**Task statement**
Please copy every line from the records below that contains the string "github".

[Stored data]
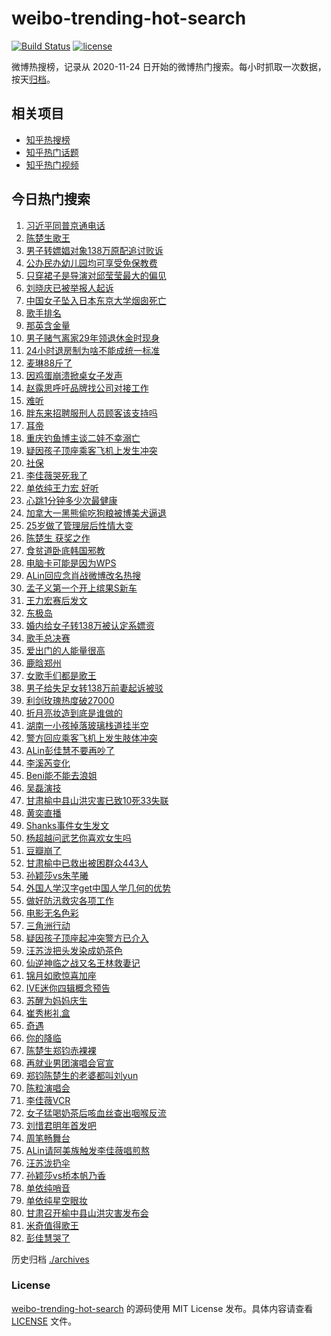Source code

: # weibo-trending-hot-search

[![Build Status](https://github.com/justjavac/weibo-trending-hot-search/workflows/ci/badge.svg?branch=master)](https://github.com/justjavac/weibo-trending-hot-search/actions)
[![license](https://img.shields.io/github/license/justjavac/weibo-trending-hot-search)](https://github.com/justjavac/weibo-trending-hot-search/blob/master/LICENSE)

微博热搜榜，记录从 2020-11-24 日开始的微博热门搜索。每小时抓取一次数据，按天[归档](./archives)。

## 相关项目

- [知乎热搜榜](https://github.com/justjavac/zhihu-trending-top-search)
- [知乎热门话题](https://github.com/justjavac/zhihu-trending-hot-questions)
- [知乎热门视频](https://github.com/justjavac/zhihu-trending-hot-video)

## 今日热门搜索

<!-- BEGIN -->
<!-- 最后更新时间 Sat Aug 09 2025 07:09:13 GMT+0800 (China Standard Time) -->

1. [习近平同普京通电话](https://s.weibo.com//weibo?q=%23%E4%B9%A0%E8%BF%91%E5%B9%B3%E5%90%8C%E6%99%AE%E4%BA%AC%E9%80%9A%E7%94%B5%E8%AF%9D%23&Refer=new_time)
1. [陈楚生歌王](https://s.weibo.com//weibo?q=%E9%99%88%E6%A5%9A%E7%94%9F%E6%AD%8C%E7%8E%8B&t=31&band_rank=2&Refer=top)
1. [男子转嫖娼对象138万原配追讨败诉](https://s.weibo.com//weibo?q=%23%E7%94%B7%E5%AD%90%E8%BD%AC%E5%AB%96%E5%A8%BC%E5%AF%B9%E8%B1%A1138%E4%B8%87%E5%8E%9F%E9%85%8D%E8%BF%BD%E8%AE%A8%E8%B4%A5%E8%AF%89%23&t=31&band_rank=4&Refer=top)
1. [公办民办幼儿园均可享受免保教费](https://s.weibo.com//weibo?q=%23%E5%85%AC%E5%8A%9E%E6%B0%91%E5%8A%9E%E5%B9%BC%E5%84%BF%E5%9B%AD%E5%9D%87%E5%8F%AF%E4%BA%AB%E5%8F%97%E5%85%8D%E4%BF%9D%E6%95%99%E8%B4%B9%23&t=31&band_rank=3&Refer=top)
1. [只穿裙子是导演对邱莹莹最大的偏见](https://s.weibo.com//weibo?q=%E5%8F%AA%E7%A9%BF%E8%A3%99%E5%AD%90%E6%98%AF%E5%AF%BC%E6%BC%94%E5%AF%B9%E9%82%B1%E8%8E%B9%E8%8E%B9%E6%9C%80%E5%A4%A7%E7%9A%84%E5%81%8F%E8%A7%81&t=31&band_rank=41&Refer=top)
1. [刘晓庆已被举报人起诉](https://s.weibo.com//weibo?q=%23%E5%88%98%E6%99%93%E5%BA%86%E5%B7%B2%E8%A2%AB%E4%B8%BE%E6%8A%A5%E4%BA%BA%E8%B5%B7%E8%AF%89%23&t=31&band_rank=39&Refer=top)
1. [中国女子坠入日本东京大学烟囱死亡](https://s.weibo.com//weibo?q=%23%E4%B8%AD%E5%9B%BD%E5%A5%B3%E5%AD%90%E5%9D%A0%E5%85%A5%E6%97%A5%E6%9C%AC%E4%B8%9C%E4%BA%AC%E5%A4%A7%E5%AD%A6%E7%83%9F%E5%9B%B1%E6%AD%BB%E4%BA%A1%23&t=31&band_rank=19&Refer=top)
1. [歌手排名](https://s.weibo.com//weibo?q=%E6%AD%8C%E6%89%8B%E6%8E%92%E5%90%8D&t=31&band_rank=1&Refer=top)
1. [那英含金量](https://s.weibo.com//weibo?q=%E9%82%A3%E8%8B%B1%E5%90%AB%E9%87%91%E9%87%8F&t=31&band_rank=13&Refer=top)
1. [男子赌气离家29年领退休金时现身](https://s.weibo.com//weibo?q=%23%E7%94%B7%E5%AD%90%E8%B5%8C%E6%B0%94%E7%A6%BB%E5%AE%B629%E5%B9%B4%E9%A2%86%E9%80%80%E4%BC%91%E9%87%91%E6%97%B6%E7%8E%B0%E8%BA%AB%23&t=31&band_rank=48&Refer=top)
1. [24小时退房制为啥不能成统一标准](https://s.weibo.com//weibo?q=%2324%E5%B0%8F%E6%97%B6%E9%80%80%E6%88%BF%E5%88%B6%E4%B8%BA%E5%95%A5%E4%B8%8D%E8%83%BD%E6%88%90%E7%BB%9F%E4%B8%80%E6%A0%87%E5%87%86%23&t=31&band_rank=20&Refer=top)
1. [麦琳88斤了](https://s.weibo.com//weibo?q=%23%E9%BA%A6%E7%90%B388%E6%96%A4%E4%BA%86%23&t=31&band_rank=11&Refer=top)
1. [因鸡蛋崩溃掀桌女子发声](https://s.weibo.com//weibo?q=%23%E5%9B%A0%E9%B8%A1%E8%9B%8B%E5%B4%A9%E6%BA%83%E6%8E%80%E6%A1%8C%E5%A5%B3%E5%AD%90%E5%8F%91%E5%A3%B0%23&t=31&band_rank=17&Refer=top)
1. [赵露思呼吁品牌找公司对接工作](https://s.weibo.com//weibo?q=%23%E8%B5%B5%E9%9C%B2%E6%80%9D%E5%91%BC%E5%90%81%E5%93%81%E7%89%8C%E6%89%BE%E5%85%AC%E5%8F%B8%E5%AF%B9%E6%8E%A5%E5%B7%A5%E4%BD%9C%23&t=31&band_rank=21&Refer=top)
1. [难听](https://s.weibo.com//weibo?q=%E9%9A%BE%E5%90%AC&t=31&band_rank=12&Refer=top)
1. [胖东来招聘服刑人员顾客该支持吗](https://s.weibo.com//weibo?q=%23%E8%83%96%E4%B8%9C%E6%9D%A5%E6%8B%9B%E8%81%98%E6%9C%8D%E5%88%91%E4%BA%BA%E5%91%98%E9%A1%BE%E5%AE%A2%E8%AF%A5%E6%94%AF%E6%8C%81%E5%90%97%23&t=31&band_rank=18&Refer=top)
1. [耳帝](https://s.weibo.com//weibo?q=%E8%80%B3%E5%B8%9D&t=31&band_rank=21&Refer=top)
1. [重庆钓鱼博主谈二娃不幸溺亡](https://s.weibo.com//weibo?q=%23%E9%87%8D%E5%BA%86%E9%92%93%E9%B1%BC%E5%8D%9A%E4%B8%BB%E8%B0%88%E4%BA%8C%E5%A8%83%E4%B8%8D%E5%B9%B8%E6%BA%BA%E4%BA%A1%23&t=31&band_rank=25&Refer=top)
1. [疑因孩子顶座乘客飞机上发生冲突](https://s.weibo.com//weibo?q=%23%E7%96%91%E5%9B%A0%E5%AD%A9%E5%AD%90%E9%A1%B6%E5%BA%A7%E4%B9%98%E5%AE%A2%E9%A3%9E%E6%9C%BA%E4%B8%8A%E5%8F%91%E7%94%9F%E5%86%B2%E7%AA%81%23&t=31&band_rank=9&Refer=top)
1. [社保](https://s.weibo.com//weibo?q=%E7%A4%BE%E4%BF%9D&t=31&band_rank=6&Refer=top)
1. [李佳薇哭死我了](https://s.weibo.com//weibo?q=%E6%9D%8E%E4%BD%B3%E8%96%87%E5%93%AD%E6%AD%BB%E6%88%91%E4%BA%86&t=31&band_rank=16&Refer=top)
1. [单依纯王力宏 好听](https://s.weibo.com//weibo?q=%E5%8D%95%E4%BE%9D%E7%BA%AF%E7%8E%8B%E5%8A%9B%E5%AE%8F%20%E5%A5%BD%E5%90%AC&t=31&band_rank=8&Refer=top)
1. [心跳1分钟多少次最健康](https://s.weibo.com//weibo?q=%23%E5%BF%83%E8%B7%B31%E5%88%86%E9%92%9F%E5%A4%9A%E5%B0%91%E6%AC%A1%E6%9C%80%E5%81%A5%E5%BA%B7%23&t=31&band_rank=38&Refer=top)
1. [加拿大一黑熊偷吃狗粮被博美犬逼退](https://s.weibo.com//weibo?q=%23%E5%8A%A0%E6%8B%BF%E5%A4%A7%E4%B8%80%E9%BB%91%E7%86%8A%E5%81%B7%E5%90%83%E7%8B%97%E7%B2%AE%E8%A2%AB%E5%8D%9A%E7%BE%8E%E7%8A%AC%E9%80%BC%E9%80%80%23&t=31&band_rank=37&Refer=top)
1. [25岁做了管理层后性情大变](https://s.weibo.com//weibo?q=25%E5%B2%81%E5%81%9A%E4%BA%86%E7%AE%A1%E7%90%86%E5%B1%82%E5%90%8E%E6%80%A7%E6%83%85%E5%A4%A7%E5%8F%98&t=31&band_rank=39&Refer=top)
1. [陈楚生 获奖之作](https://s.weibo.com//weibo?q=%E9%99%88%E6%A5%9A%E7%94%9F%20%E8%8E%B7%E5%A5%96%E4%B9%8B%E4%BD%9C&t=31&band_rank=14&Refer=top)
1. [食贫道卧底韩国邪教](https://s.weibo.com//weibo?q=%E9%A3%9F%E8%B4%AB%E9%81%93%E5%8D%A7%E5%BA%95%E9%9F%A9%E5%9B%BD%E9%82%AA%E6%95%99&t=31&band_rank=5&Refer=top)
1. [电脑卡可能是因为WPS](https://s.weibo.com//weibo?q=%E7%94%B5%E8%84%91%E5%8D%A1%E5%8F%AF%E8%83%BD%E6%98%AF%E5%9B%A0%E4%B8%BAWPS&t=31&band_rank=42&Refer=top)
1. [ALin回应念肖战微博改名热搜](https://s.weibo.com//weibo?q=%23ALin%E5%9B%9E%E5%BA%94%E5%BF%B5%E8%82%96%E6%88%98%E5%BE%AE%E5%8D%9A%E6%94%B9%E5%90%8D%E7%83%AD%E6%90%9C%23&t=31&band_rank=33&Refer=top)
1. [孟子义第一个开上缤果S新车](https://s.weibo.com//weibo?q=%23%E5%AD%9F%E5%AD%90%E4%B9%89%E7%AC%AC%E4%B8%80%E4%B8%AA%E5%BC%80%E4%B8%8A%E7%BC%A4%E6%9E%9CS%E6%96%B0%E8%BD%A6%23&t=31&band_rank=44&Refer=top)
1. [王力宏赛后发文](https://s.weibo.com//weibo?q=%23%E7%8E%8B%E5%8A%9B%E5%AE%8F%E8%B5%9B%E5%90%8E%E5%8F%91%E6%96%87%23&t=31&band_rank=23&Refer=top)
1. [东极岛](https://s.weibo.com//weibo?q=%E4%B8%9C%E6%9E%81%E5%B2%9B&t=31&band_rank=35&Refer=top)
1. [婚内给女子转138万被认定系嫖资](https://s.weibo.com//weibo?q=%23%E5%A9%9A%E5%86%85%E7%BB%99%E5%A5%B3%E5%AD%90%E8%BD%AC138%E4%B8%87%E8%A2%AB%E8%AE%A4%E5%AE%9A%E7%B3%BB%E5%AB%96%E8%B5%84%23&t=31&band_rank=30&Refer=top)
1. [歌手总决赛](https://s.weibo.com//weibo?q=%23%E6%AD%8C%E6%89%8B%E6%80%BB%E5%86%B3%E8%B5%9B%23&t=31&band_rank=22&Refer=top)
1. [爱出门的人能量很高](https://s.weibo.com//weibo?q=%23%E7%88%B1%E5%87%BA%E9%97%A8%E7%9A%84%E4%BA%BA%E8%83%BD%E9%87%8F%E5%BE%88%E9%AB%98%23&t=31&band_rank=20&Refer=top)
1. [鹿晗郑州](https://s.weibo.com//weibo?q=%E9%B9%BF%E6%99%97%E9%83%91%E5%B7%9E&t=31&band_rank=37&Refer=top)
1. [女歌手们都是歌王](https://s.weibo.com//weibo?q=%E5%A5%B3%E6%AD%8C%E6%89%8B%E4%BB%AC%E9%83%BD%E6%98%AF%E6%AD%8C%E7%8E%8B&t=31&band_rank=7&Refer=top)
1. [男子给失足女转138万前妻起诉被驳](https://s.weibo.com//weibo?q=%23%E7%94%B7%E5%AD%90%E7%BB%99%E5%A4%B1%E8%B6%B3%E5%A5%B3%E8%BD%AC138%E4%B8%87%E5%89%8D%E5%A6%BB%E8%B5%B7%E8%AF%89%E8%A2%AB%E9%A9%B3%23&t=31&band_rank=10&Refer=top)
1. [利剑玫瑰热度破27000](https://s.weibo.com//weibo?q=%23%E5%88%A9%E5%89%91%E7%8E%AB%E7%91%B0%E7%83%AD%E5%BA%A6%E7%A0%B427000%23&t=31&band_rank=27&Refer=top)
1. [折月亮妆造到底是谁做的](https://s.weibo.com//weibo?q=%23%E6%8A%98%E6%9C%88%E4%BA%AE%E5%A6%86%E9%80%A0%E5%88%B0%E5%BA%95%E6%98%AF%E8%B0%81%E5%81%9A%E7%9A%84%23&t=31&band_rank=24&Refer=top)
1. [湖南一小孩掉落玻璃栈道挂半空](https://s.weibo.com//weibo?q=%23%E6%B9%96%E5%8D%97%E4%B8%80%E5%B0%8F%E5%AD%A9%E6%8E%89%E8%90%BD%E7%8E%BB%E7%92%83%E6%A0%88%E9%81%93%E6%8C%82%E5%8D%8A%E7%A9%BA%23&t=31&band_rank=38&Refer=top)
1. [警方回应乘客飞机上发生肢体冲突](https://s.weibo.com//weibo?q=%23%E8%AD%A6%E6%96%B9%E5%9B%9E%E5%BA%94%E4%B9%98%E5%AE%A2%E9%A3%9E%E6%9C%BA%E4%B8%8A%E5%8F%91%E7%94%9F%E8%82%A2%E4%BD%93%E5%86%B2%E7%AA%81%23&t=31&band_rank=10&Refer=top)
1. [ALin彭佳慧不要再吵了](https://s.weibo.com//weibo?q=ALin%E5%BD%AD%E4%BD%B3%E6%85%A7%E4%B8%8D%E8%A6%81%E5%86%8D%E5%90%B5%E4%BA%86&t=31&band_rank=34&Refer=top)
1. [李溪芮变化](https://s.weibo.com//weibo?q=%E6%9D%8E%E6%BA%AA%E8%8A%AE%E5%8F%98%E5%8C%96&t=31&band_rank=26&Refer=top)
1. [Beni能不能去浪姐](https://s.weibo.com//weibo?q=%23Beni%E8%83%BD%E4%B8%8D%E8%83%BD%E5%8E%BB%E6%B5%AA%E5%A7%90%23&t=31&band_rank=32&Refer=top)
1. [吴磊演技](https://s.weibo.com//weibo?q=%E5%90%B4%E7%A3%8A%E6%BC%94%E6%8A%80&t=31&band_rank=31&Refer=top)
1. [甘肃榆中县山洪灾害已致10死33失联](https://s.weibo.com//weibo?q=%23%E7%94%98%E8%82%83%E6%A6%86%E4%B8%AD%E5%8E%BF%E5%B1%B1%E6%B4%AA%E7%81%BE%E5%AE%B3%E5%B7%B2%E8%87%B410%E6%AD%BB33%E5%A4%B1%E8%81%94%23&t=31&band_rank=15&Refer=top)
1. [黄奕直播](https://s.weibo.com//weibo?q=%E9%BB%84%E5%A5%95%E7%9B%B4%E6%92%AD&t=31&band_rank=45&Refer=top)
1. [Shanks事件女生发文](https://s.weibo.com//weibo?q=%23Shanks%E4%BA%8B%E4%BB%B6%E5%A5%B3%E7%94%9F%E5%8F%91%E6%96%87%23&t=31&band_rank=40&Refer=top)
1. [杨超越问武艺你喜欢女生吗](https://s.weibo.com//weibo?q=%E6%9D%A8%E8%B6%85%E8%B6%8A%E9%97%AE%E6%AD%A6%E8%89%BA%E4%BD%A0%E5%96%9C%E6%AC%A2%E5%A5%B3%E7%94%9F%E5%90%97&t=31&band_rank=50&Refer=top)
1. [豆瓣崩了](https://s.weibo.com//weibo?q=%E8%B1%86%E7%93%A3%E5%B4%A9%E4%BA%86&t=31&band_rank=50&Refer=top)
1. [甘肃榆中已救出被困群众443人](https://s.weibo.com//weibo?q=%23%E7%94%98%E8%82%83%E6%A6%86%E4%B8%AD%E5%B7%B2%E6%95%91%E5%87%BA%E8%A2%AB%E5%9B%B0%E7%BE%A4%E4%BC%97443%E4%BA%BA%23&t=31&band_rank=29&Refer=top)
1. [孙颖莎vs朱芊曦](https://s.weibo.com//weibo?q=%E5%AD%99%E9%A2%96%E8%8E%8Evs%E6%9C%B1%E8%8A%8A%E6%9B%A6&t=31&band_rank=49&Refer=top)
1. [外国人学汉字get中国人学几何的优势](https://s.weibo.com//weibo?q=%23%E5%A4%96%E5%9B%BD%E4%BA%BA%E5%AD%A6%E6%B1%89%E5%AD%97get%E4%B8%AD%E5%9B%BD%E4%BA%BA%E5%AD%A6%E5%87%A0%E4%BD%95%E7%9A%84%E4%BC%98%E5%8A%BF%23&t=31&band_rank=35&Refer=top)
1. [做好防汛救灾各项工作](https://s.weibo.com//weibo?q=%23%E5%81%9A%E5%A5%BD%E9%98%B2%E6%B1%9B%E6%95%91%E7%81%BE%E5%90%84%E9%A1%B9%E5%B7%A5%E4%BD%9C%23&Refer=new_time)
1. [电影无名色彩](https://s.weibo.com//weibo?q=%E7%94%B5%E5%BD%B1%E6%97%A0%E5%90%8D%E8%89%B2%E5%BD%A9&t=31&band_rank=47&Refer=top)
1. [三角洲行动](https://s.weibo.com//weibo?q=%E4%B8%89%E8%A7%92%E6%B4%B2%E8%A1%8C%E5%8A%A8&t=31&band_rank=48&Refer=top)
1. [疑因孩子顶座起冲突警方已介入](https://s.weibo.com//weibo?q=%23%E7%96%91%E5%9B%A0%E5%AD%A9%E5%AD%90%E9%A1%B6%E5%BA%A7%E8%B5%B7%E5%86%B2%E7%AA%81%E8%AD%A6%E6%96%B9%E5%B7%B2%E4%BB%8B%E5%85%A5%23&t=31&band_rank=10&Refer=top)
1. [汪苏泷把头发染成奶茶色](https://s.weibo.com//weibo?q=%E6%B1%AA%E8%8B%8F%E6%B3%B7%E6%8A%8A%E5%A4%B4%E5%8F%91%E6%9F%93%E6%88%90%E5%A5%B6%E8%8C%B6%E8%89%B2&t=31&band_rank=33&Refer=top)
1. [仙逆神临之战又名王林救妻记](https://s.weibo.com//weibo?q=%E4%BB%99%E9%80%86%E7%A5%9E%E4%B8%B4%E4%B9%8B%E6%88%98%E5%8F%88%E5%90%8D%E7%8E%8B%E6%9E%97%E6%95%91%E5%A6%BB%E8%AE%B0&t=31&band_rank=50&Refer=top)
1. [锦月如歌惊喜加座](https://s.weibo.com//weibo?q=%23%E9%94%A6%E6%9C%88%E5%A6%82%E6%AD%8C%E6%83%8A%E5%96%9C%E5%8A%A0%E5%BA%A7%23&t=31&band_rank=31&Refer=top)
1. [IVE迷你四辑概念预告](https://s.weibo.com//weibo?q=%23IVE%E8%BF%B7%E4%BD%A0%E5%9B%9B%E8%BE%91%E6%A6%82%E5%BF%B5%E9%A2%84%E5%91%8A%23&t=31&band_rank=38&Refer=top)
1. [苏醒为妈妈庆生](https://s.weibo.com//weibo?q=%23%E8%8B%8F%E9%86%92%E4%B8%BA%E5%A6%88%E5%A6%88%E5%BA%86%E7%94%9F%23&t=31&band_rank=41&Refer=top)
1. [崔秀彬礼盒](https://s.weibo.com//weibo?q=%E5%B4%94%E7%A7%80%E5%BD%AC%E7%A4%BC%E7%9B%92&t=31&band_rank=38&Refer=top)
1. [奇遇](https://s.weibo.com//weibo?q=%E5%A5%87%E9%81%87&t=31&band_rank=49&Refer=top)
1. [你的降临](https://s.weibo.com//weibo?q=%E4%BD%A0%E7%9A%84%E9%99%8D%E4%B8%B4&t=31&band_rank=47&Refer=top)
1. [陈楚生郑钧赤裸裸](https://s.weibo.com//weibo?q=%23%E9%99%88%E6%A5%9A%E7%94%9F%E9%83%91%E9%92%A7%E8%B5%A4%E8%A3%B8%E8%A3%B8%23&t=31&band_rank=47&Refer=top)
1. [再就业男团演唱会官宣](https://s.weibo.com//weibo?q=%23%E5%86%8D%E5%B0%B1%E4%B8%9A%E7%94%B7%E5%9B%A2%E6%BC%94%E5%94%B1%E4%BC%9A%E5%AE%98%E5%AE%A3%23&t=31&band_rank=42&Refer=top)
1. [郑钧陈楚生的老婆都叫刘yun](https://s.weibo.com//weibo?q=%E9%83%91%E9%92%A7%E9%99%88%E6%A5%9A%E7%94%9F%E7%9A%84%E8%80%81%E5%A9%86%E9%83%BD%E5%8F%AB%E5%88%98yun&t=31&band_rank=34&Refer=top)
1. [陈粒演唱会](https://s.weibo.com//weibo?q=%E9%99%88%E7%B2%92%E6%BC%94%E5%94%B1%E4%BC%9A&t=31&band_rank=43&Refer=top)
1. [李佳薇VCR](https://s.weibo.com//weibo?q=%E6%9D%8E%E4%BD%B3%E8%96%87VCR&t=31&band_rank=30&Refer=top)
1. [女子猛喝奶茶后咳血丝查出咽喉反流](https://s.weibo.com//weibo?q=%23%E5%A5%B3%E5%AD%90%E7%8C%9B%E5%96%9D%E5%A5%B6%E8%8C%B6%E5%90%8E%E5%92%B3%E8%A1%80%E4%B8%9D%E6%9F%A5%E5%87%BA%E5%92%BD%E5%96%89%E5%8F%8D%E6%B5%81%23&t=31&band_rank=14&Refer=top)
1. [刘惜君明年首发吧](https://s.weibo.com//weibo?q=%23%E5%88%98%E6%83%9C%E5%90%9B%E6%98%8E%E5%B9%B4%E9%A6%96%E5%8F%91%E5%90%A7%23&t=31&band_rank=47&Refer=top)
1. [周笔畅舞台](https://s.weibo.com//weibo?q=%E5%91%A8%E7%AC%94%E7%95%85%E8%88%9E%E5%8F%B0&t=31&band_rank=41&Refer=top)
1. [ALin请阿美族触发李佳薇唱煎熬](https://s.weibo.com//weibo?q=ALin%E8%AF%B7%E9%98%BF%E7%BE%8E%E6%97%8F%E8%A7%A6%E5%8F%91%E6%9D%8E%E4%BD%B3%E8%96%87%E5%94%B1%E7%85%8E%E7%86%AC&t=31&band_rank=38&Refer=top)
1. [汪苏泷扔伞](https://s.weibo.com//weibo?q=%E6%B1%AA%E8%8B%8F%E6%B3%B7%E6%89%94%E4%BC%9E&t=31&band_rank=44&Refer=top)
1. [孙颖莎vs桥本帆乃香](https://s.weibo.com//weibo?q=%23%E5%AD%99%E9%A2%96%E8%8E%8Evs%E6%A1%A5%E6%9C%AC%E5%B8%86%E4%B9%83%E9%A6%99%23&t=31&band_rank=47&Refer=top)
1. [单依纯哨音](https://s.weibo.com//weibo?q=%E5%8D%95%E4%BE%9D%E7%BA%AF%E5%93%A8%E9%9F%B3&t=31&band_rank=28&Refer=top)
1. [单依纯星空眼妆](https://s.weibo.com//weibo?q=%23%E5%8D%95%E4%BE%9D%E7%BA%AF%E6%98%9F%E7%A9%BA%E7%9C%BC%E5%A6%86%23&t=31&band_rank=36&Refer=top)
1. [甘肃召开榆中县山洪灾害发布会](https://s.weibo.com//weibo?q=%23%E7%94%98%E8%82%83%E5%8F%AC%E5%BC%80%E6%A6%86%E4%B8%AD%E5%8E%BF%E5%B1%B1%E6%B4%AA%E7%81%BE%E5%AE%B3%E5%8F%91%E5%B8%83%E4%BC%9A%23&t=31&band_rank=40&Refer=top)
1. [米奇值得歌王](https://s.weibo.com//weibo?q=%E7%B1%B3%E5%A5%87%E5%80%BC%E5%BE%97%E6%AD%8C%E7%8E%8B&t=31&band_rank=43&Refer=top)
1. [彭佳慧哭了](https://s.weibo.com//weibo?q=%23%E5%BD%AD%E4%BD%B3%E6%85%A7%E5%93%AD%E4%BA%86%23&t=31&band_rank=46&Refer=top)

<!-- END -->

历史归档 [./archives](./archives)

### License

[weibo-trending-hot-search](https://github.com/justjavac/weibo-trending-hot-search) 的源码使用 MIT License
发布。具体内容请查看 [LICENSE](./LICENSE) 文件。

**Worked solution**
[![Build Status](https://github.com/justjavac/weibo-trending-hot-search/workflows/ci/badge.svg?branch=master)](https://github.com/justjavac/weibo-trending-hot-search/actions)
[![license](https://img.shields.io/github/license/justjavac/weibo-trending-hot-search)](https://github.com/justjavac/weibo-trending-hot-search/blob/master/LICENSE)
- [知乎热搜榜](https://github.com/justjavac/zhihu-trending-top-search)
- [知乎热门话题](https://github.com/justjavac/zhihu-trending-hot-questions)
- [知乎热门视频](https://github.com/justjavac/zhihu-trending-hot-video)
[weibo-trending-hot-search](https://github.com/justjavac/weibo-trending-hot-search) 的源码使用 MIT License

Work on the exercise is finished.